> [Problem to solve]: Across the whole listing, filter for the string "feel" and copy every line that has it.

> [Extracted entries]:
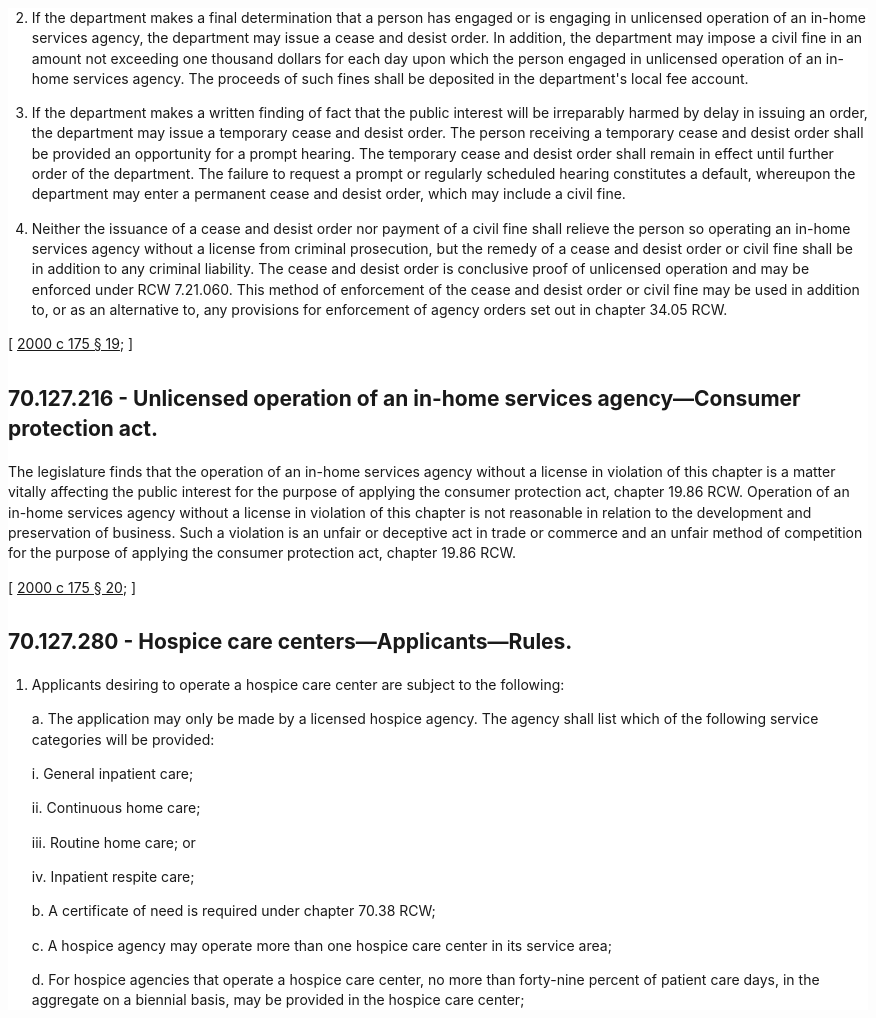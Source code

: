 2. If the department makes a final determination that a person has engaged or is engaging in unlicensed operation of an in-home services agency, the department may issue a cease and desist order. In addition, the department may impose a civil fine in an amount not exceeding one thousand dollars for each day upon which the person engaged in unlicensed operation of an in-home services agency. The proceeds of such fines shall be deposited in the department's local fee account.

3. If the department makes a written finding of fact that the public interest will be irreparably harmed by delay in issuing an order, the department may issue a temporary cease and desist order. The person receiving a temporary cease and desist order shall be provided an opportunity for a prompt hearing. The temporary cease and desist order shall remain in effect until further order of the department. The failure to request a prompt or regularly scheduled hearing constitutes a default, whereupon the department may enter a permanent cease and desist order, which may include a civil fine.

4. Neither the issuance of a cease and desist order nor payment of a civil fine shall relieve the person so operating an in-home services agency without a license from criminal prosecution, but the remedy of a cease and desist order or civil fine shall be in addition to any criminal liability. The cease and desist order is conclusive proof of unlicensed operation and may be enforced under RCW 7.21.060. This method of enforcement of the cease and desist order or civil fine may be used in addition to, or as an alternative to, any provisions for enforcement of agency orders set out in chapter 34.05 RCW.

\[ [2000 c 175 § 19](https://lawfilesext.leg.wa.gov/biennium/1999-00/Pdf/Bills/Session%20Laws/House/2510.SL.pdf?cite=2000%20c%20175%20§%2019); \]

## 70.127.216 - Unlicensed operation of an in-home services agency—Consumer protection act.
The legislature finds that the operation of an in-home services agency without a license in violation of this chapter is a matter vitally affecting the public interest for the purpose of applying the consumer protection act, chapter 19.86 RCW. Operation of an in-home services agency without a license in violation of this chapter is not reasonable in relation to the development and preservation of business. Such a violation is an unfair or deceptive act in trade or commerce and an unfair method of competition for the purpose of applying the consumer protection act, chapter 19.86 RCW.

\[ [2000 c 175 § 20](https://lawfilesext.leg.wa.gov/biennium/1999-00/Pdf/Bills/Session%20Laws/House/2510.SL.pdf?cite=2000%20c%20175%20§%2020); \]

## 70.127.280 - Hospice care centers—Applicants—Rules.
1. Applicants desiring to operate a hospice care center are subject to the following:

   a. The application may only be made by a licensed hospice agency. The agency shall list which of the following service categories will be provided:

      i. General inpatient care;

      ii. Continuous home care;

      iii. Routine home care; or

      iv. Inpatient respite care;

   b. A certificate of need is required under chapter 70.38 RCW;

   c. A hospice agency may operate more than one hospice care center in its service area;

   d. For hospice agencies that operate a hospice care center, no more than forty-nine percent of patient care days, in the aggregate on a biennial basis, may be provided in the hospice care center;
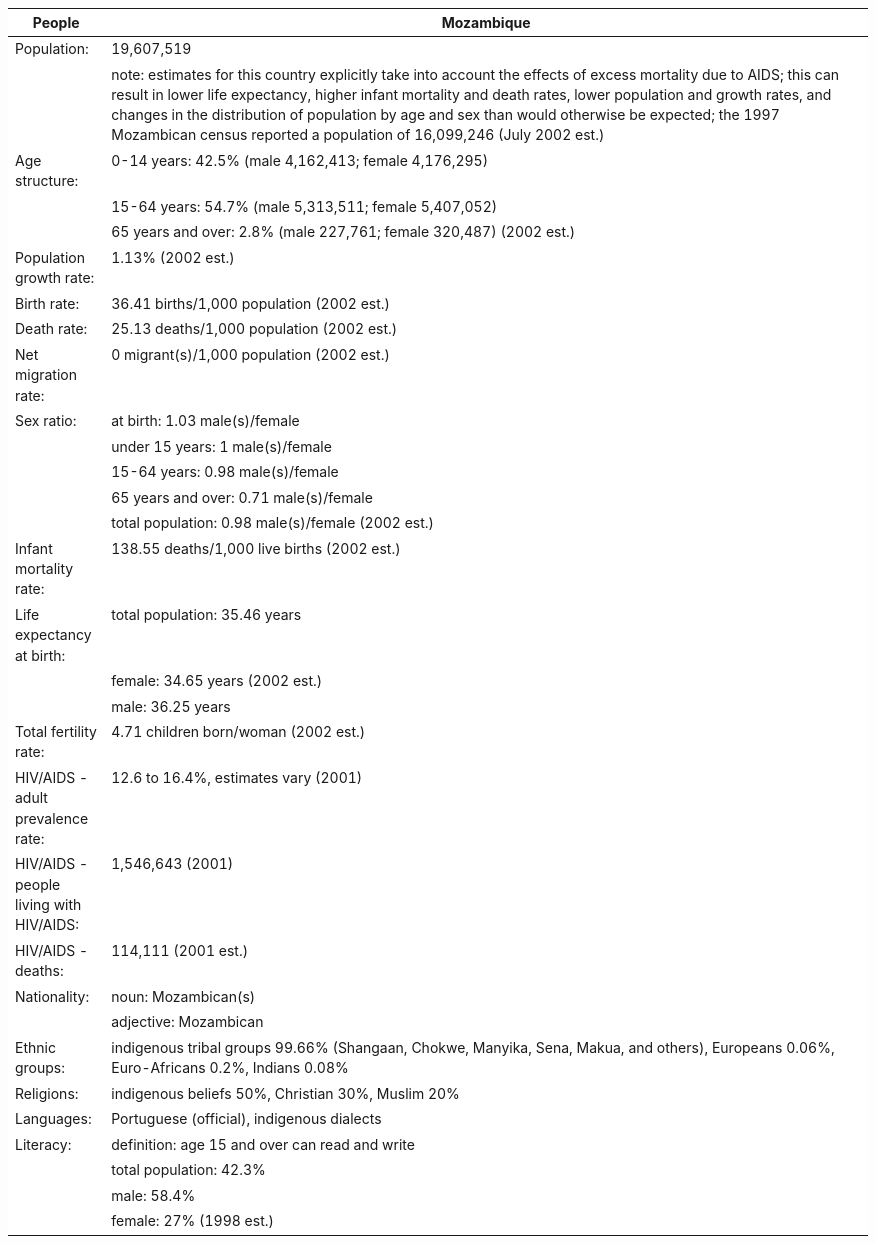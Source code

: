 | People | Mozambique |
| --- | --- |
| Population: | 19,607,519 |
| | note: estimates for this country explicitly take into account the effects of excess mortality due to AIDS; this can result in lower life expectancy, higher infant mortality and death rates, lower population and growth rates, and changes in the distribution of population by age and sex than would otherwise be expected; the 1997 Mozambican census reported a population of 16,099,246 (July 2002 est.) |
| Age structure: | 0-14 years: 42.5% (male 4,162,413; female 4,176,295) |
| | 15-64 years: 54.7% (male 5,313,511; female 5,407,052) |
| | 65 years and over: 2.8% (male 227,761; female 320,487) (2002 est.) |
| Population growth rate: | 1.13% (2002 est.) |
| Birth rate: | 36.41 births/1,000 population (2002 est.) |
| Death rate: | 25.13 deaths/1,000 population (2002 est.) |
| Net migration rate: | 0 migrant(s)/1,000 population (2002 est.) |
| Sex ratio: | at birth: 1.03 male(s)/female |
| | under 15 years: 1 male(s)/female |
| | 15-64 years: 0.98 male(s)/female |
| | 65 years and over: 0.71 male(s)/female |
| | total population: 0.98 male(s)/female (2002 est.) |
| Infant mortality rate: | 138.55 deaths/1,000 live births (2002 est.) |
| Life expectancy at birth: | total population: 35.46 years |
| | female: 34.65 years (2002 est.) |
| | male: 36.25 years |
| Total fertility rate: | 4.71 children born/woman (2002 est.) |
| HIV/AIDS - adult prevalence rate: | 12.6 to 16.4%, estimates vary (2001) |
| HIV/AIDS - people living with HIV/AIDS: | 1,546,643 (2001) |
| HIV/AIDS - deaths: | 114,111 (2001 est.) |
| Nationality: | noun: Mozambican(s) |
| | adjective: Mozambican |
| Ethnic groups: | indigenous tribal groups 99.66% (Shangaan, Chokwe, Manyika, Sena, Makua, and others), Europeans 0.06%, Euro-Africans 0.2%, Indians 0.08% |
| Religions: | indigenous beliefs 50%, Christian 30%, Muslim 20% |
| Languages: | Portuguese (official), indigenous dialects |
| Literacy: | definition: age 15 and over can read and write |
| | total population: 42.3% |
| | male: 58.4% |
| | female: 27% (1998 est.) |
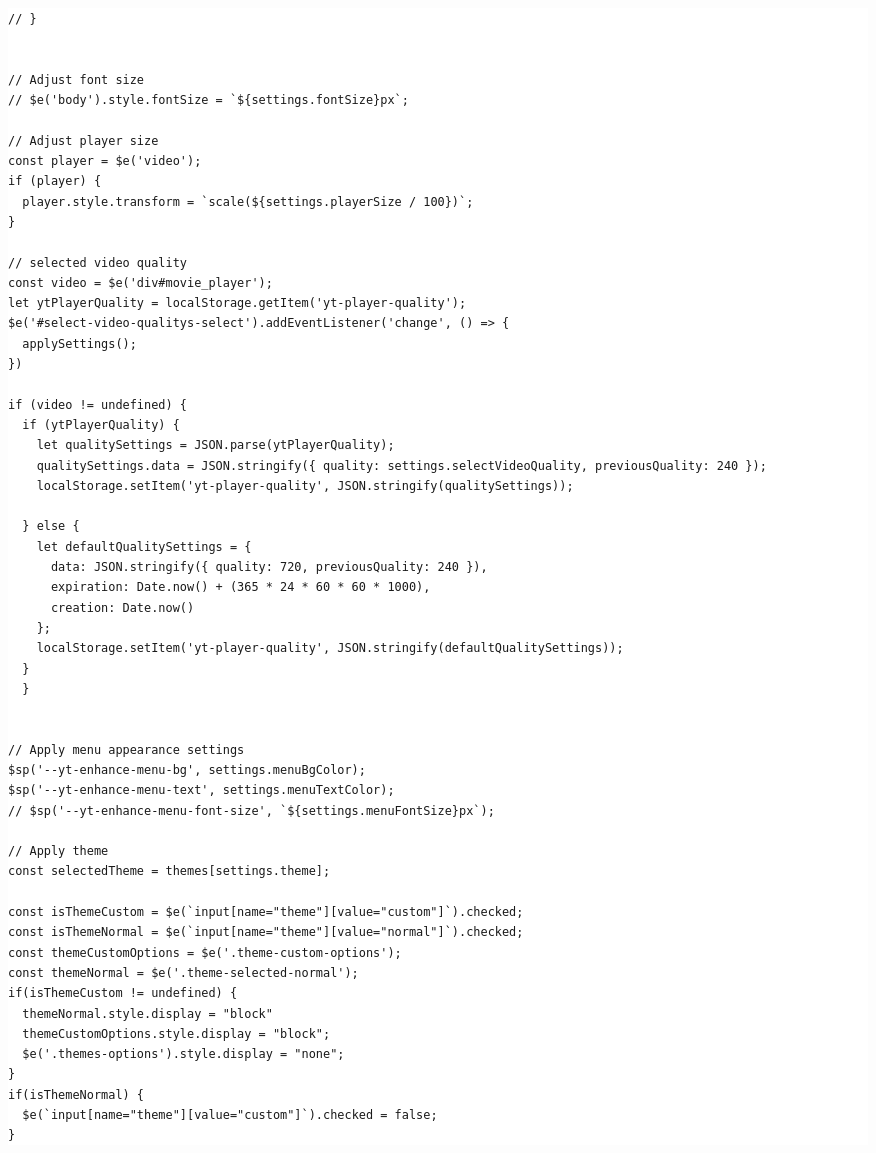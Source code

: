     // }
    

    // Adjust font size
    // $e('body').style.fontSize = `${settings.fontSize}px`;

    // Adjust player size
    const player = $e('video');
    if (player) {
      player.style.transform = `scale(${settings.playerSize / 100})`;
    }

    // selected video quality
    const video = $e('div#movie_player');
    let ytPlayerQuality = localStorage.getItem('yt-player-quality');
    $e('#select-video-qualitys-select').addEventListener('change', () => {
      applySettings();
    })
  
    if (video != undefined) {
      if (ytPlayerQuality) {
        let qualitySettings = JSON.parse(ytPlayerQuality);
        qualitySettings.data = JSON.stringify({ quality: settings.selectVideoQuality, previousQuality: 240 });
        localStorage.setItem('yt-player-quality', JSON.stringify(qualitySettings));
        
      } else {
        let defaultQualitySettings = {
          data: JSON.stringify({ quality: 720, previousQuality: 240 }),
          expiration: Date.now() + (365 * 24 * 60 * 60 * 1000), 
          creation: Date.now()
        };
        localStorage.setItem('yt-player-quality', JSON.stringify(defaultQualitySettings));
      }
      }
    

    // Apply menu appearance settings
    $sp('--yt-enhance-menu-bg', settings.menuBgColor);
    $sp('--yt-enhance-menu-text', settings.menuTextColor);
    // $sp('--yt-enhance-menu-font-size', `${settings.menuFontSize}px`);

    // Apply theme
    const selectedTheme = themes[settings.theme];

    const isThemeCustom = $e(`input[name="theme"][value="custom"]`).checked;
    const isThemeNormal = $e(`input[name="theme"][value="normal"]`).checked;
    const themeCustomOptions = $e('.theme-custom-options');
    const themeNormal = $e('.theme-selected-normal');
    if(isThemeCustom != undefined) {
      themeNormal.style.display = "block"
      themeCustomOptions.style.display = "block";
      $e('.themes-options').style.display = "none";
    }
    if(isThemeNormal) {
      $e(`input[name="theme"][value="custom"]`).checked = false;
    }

--

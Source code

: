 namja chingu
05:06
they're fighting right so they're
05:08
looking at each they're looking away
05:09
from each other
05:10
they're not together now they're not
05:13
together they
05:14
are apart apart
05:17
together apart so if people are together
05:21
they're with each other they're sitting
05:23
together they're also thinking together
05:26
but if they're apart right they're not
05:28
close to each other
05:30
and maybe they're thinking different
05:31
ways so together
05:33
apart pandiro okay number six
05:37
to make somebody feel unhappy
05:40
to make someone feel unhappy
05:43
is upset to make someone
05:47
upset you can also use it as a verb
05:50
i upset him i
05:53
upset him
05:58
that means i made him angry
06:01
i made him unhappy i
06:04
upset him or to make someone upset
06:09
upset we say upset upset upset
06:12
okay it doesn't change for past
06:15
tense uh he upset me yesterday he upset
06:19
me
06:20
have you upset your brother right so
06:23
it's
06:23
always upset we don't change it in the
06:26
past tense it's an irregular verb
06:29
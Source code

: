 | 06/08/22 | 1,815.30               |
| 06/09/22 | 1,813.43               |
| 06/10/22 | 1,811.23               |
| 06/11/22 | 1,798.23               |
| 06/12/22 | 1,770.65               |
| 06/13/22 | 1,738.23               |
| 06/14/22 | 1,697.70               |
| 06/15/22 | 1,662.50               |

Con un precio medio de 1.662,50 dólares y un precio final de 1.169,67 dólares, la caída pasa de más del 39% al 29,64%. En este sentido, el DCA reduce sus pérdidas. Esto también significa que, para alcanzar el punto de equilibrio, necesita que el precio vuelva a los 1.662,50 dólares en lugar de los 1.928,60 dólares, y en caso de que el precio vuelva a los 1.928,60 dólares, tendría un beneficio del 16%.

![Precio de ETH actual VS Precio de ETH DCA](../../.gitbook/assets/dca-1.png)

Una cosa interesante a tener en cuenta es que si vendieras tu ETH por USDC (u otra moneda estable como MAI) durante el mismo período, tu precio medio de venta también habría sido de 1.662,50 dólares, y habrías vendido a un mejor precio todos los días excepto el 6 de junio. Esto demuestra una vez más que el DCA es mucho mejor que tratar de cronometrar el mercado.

...

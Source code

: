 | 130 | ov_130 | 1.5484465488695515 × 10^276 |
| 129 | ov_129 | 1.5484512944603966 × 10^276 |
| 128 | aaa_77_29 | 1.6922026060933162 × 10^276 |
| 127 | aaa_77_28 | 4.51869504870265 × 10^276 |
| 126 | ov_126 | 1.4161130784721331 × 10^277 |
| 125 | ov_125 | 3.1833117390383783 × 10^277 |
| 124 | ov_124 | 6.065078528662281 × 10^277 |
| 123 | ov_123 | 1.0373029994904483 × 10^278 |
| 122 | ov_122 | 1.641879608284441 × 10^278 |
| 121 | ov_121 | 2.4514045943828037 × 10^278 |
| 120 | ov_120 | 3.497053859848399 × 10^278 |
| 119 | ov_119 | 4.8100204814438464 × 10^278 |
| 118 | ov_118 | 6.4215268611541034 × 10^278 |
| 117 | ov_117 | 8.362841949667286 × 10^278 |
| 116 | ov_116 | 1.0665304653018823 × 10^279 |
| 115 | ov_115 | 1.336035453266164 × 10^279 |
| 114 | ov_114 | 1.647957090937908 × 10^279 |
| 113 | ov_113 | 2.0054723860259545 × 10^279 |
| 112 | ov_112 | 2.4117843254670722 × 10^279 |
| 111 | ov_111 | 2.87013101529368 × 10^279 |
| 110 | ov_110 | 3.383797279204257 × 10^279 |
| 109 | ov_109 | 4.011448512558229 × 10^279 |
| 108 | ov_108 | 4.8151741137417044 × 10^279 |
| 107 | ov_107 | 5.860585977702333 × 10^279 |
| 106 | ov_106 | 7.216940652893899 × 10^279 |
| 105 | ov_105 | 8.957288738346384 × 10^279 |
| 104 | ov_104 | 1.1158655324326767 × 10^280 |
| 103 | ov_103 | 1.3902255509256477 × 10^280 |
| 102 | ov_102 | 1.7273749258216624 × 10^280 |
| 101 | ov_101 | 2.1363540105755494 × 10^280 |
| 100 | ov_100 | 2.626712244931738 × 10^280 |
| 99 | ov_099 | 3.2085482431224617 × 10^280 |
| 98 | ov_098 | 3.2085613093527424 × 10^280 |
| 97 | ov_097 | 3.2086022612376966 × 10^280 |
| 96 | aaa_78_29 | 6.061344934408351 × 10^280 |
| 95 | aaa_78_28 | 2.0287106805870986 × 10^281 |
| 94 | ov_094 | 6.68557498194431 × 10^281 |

> [Solution]:
to make somebody feel unhappy
to make someone feel unhappy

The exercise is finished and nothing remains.